CCC v Sheffield Teaching Hospitals NHS Foundation Trust [2026]

CCC (by her mother and litigation friend MMM) v Sheffield Teaching Hospitals NHS Foundation Trust [2026] UKSC 5 is a notable case where the Supreme Court held that a child claimant could recover damages for financial loss expected during the lost years of his life. The lost years is the period he would have lived and worked he not suffered life-shortening injuries due to negligence. As a result, children can now claim damages for the years of life shortened due to medical negligence.

CCC suffered severe brain damage caused by oxygen deprivation during her birth in 2015, which the defendant NHS Trust admitted was due to its negligence. As a result, her life expectancy was reduced to 29 years. It was agreed that, if she had not been injured, she would likely have completed her education, obtained employment, worked until retirement age, and earned income.
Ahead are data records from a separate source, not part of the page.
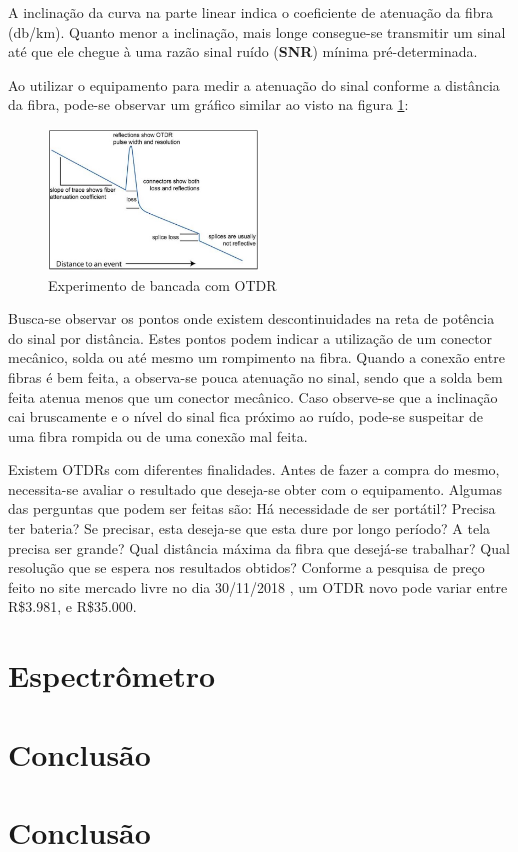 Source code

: \documentclass[article]{IEEEtran}
\begin{document}
A inclinação da curva na parte linear indica o coeficiente de atenuação da fibra (db/km). Quanto menor a inclinação, mais longe consegue-se transmitir um sinal até que ele chegue à uma razão sinal ruído (\textbf{SNR}) mínima pré-determinada.

Ao utilizar o equipamento para medir a atenuação do sinal conforme a distância da fibra, pode-se observar um gráfico similar ao visto na figura \ref{fig:OTDR_grafico}:
\begin{figure}[H]
	\includegraphics[width=0.5\textwidth]{images/OTDR_grafico.JPG}
	\caption{Experimento de bancada com OTDR}
	\label{fig:OTDR_grafico}
\end{figure} 

Busca-se observar os pontos onde existem descontinuidades na reta de potência do sinal por distância. Estes pontos podem indicar a utilização de um conector mecânico, solda ou até mesmo um rompimento na fibra. Quando a conexão entre fibras é bem feita, a observa-se pouca atenuação no sinal, sendo que a solda bem feita atenua menos que um conector mecânico. Caso observe-se que a inclinação cai bruscamente e o nível do sinal fica próximo ao ruído, pode-se suspeitar de uma fibra rompida ou de uma conexão mal feita.

Existem OTDRs com diferentes finalidades. Antes de fazer a compra do mesmo, necessita-se avaliar o resultado que deseja-se obter com o equipamento. Algumas das perguntas que podem ser feitas são: Há necessidade de ser portátil? Precisa ter bateria? Se precisar, esta deseja-se que esta dure por longo período? A tela precisa ser grande? Qual distância máxima da fibra que desejá-se trabalhar? Qual resolução que se espera nos resultados obtidos? Conforme a pesquisa de preço feito no site mercado livre no dia 30/11/2018 \cite{M_LIVRE}, um OTDR novo pode variar entre R\$3.981, e R\$35.000.

\section{Espectrômetro}


\section{Conclusão}




\section{Conclusão}
\end{document}
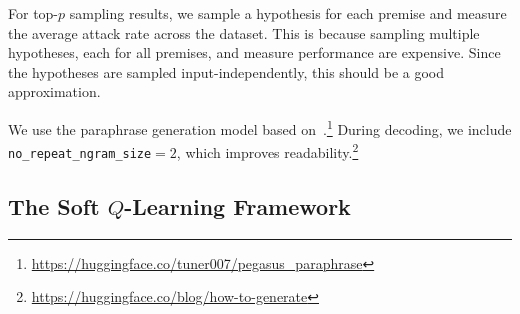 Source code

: 




For top-$p$ sampling results, we sample a hypothesis for each premise and measure the average attack rate across the dataset. This is because sampling multiple hypotheses, each for all premises, and measure performance are expensive. Since the hypotheses are sampled input-independently, this should be a good approximation.


We use the paraphrase generation model based on~\citet{zhang2019pegasus}.\footnote{\url{https://huggingface.co/tuner007/pegasus_paraphrase}} During decoding, we include \texttt{no\_repeat\_ngram\_size}$=2$, which improves readability.\footnote{\url{https://huggingface.co/blog/how-to-generate}}




\subsection{The Soft $Q$-Learning Framework}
The parties agreed that her loss of earnings up to age 29 was £160,000, but the dispute concerned whether she could recover damages for earnings she would have made during the additional years she would have lived but for the negligence.

The legal background was shaped by earlier House of Lords decisions in Pickett v British Rail Engineering Ltd [1980] and Gammell v Wilson [1980], which established that claimants could recover lost years damages for financial loss caused by reduced life expectancy. However, the Court of Appeal in Croke v Wiseman [1982] had held that young children could not recover such damages, largely on the basis that they did not have dependants and that their future earnings were too speculative. The trial judge in CCC’s case followed Croke, but the claimant appealed directly to the Supreme Court, arguing that Croke was inconsistent with the earlier House of Lords authorities.

By a majority of four to one, the Supreme Court allowed the appeal and overruled Croke. The Court held that lost years damages are recoverable by child claimants in principle, just as they are for adults and adolescents. The majority emphasised that lost years damages compensate the claimant’s own financial loss, not the loss of dependants, and therefore there was no principled basis for denying such damages simply because the claimant was a child. The Court reaffirmed that the fundamental purpose of damages in negligence is to place the claimant in the position they would have been in if the negligence had not occurred. This principle applies equally regardless of the claimant’s age.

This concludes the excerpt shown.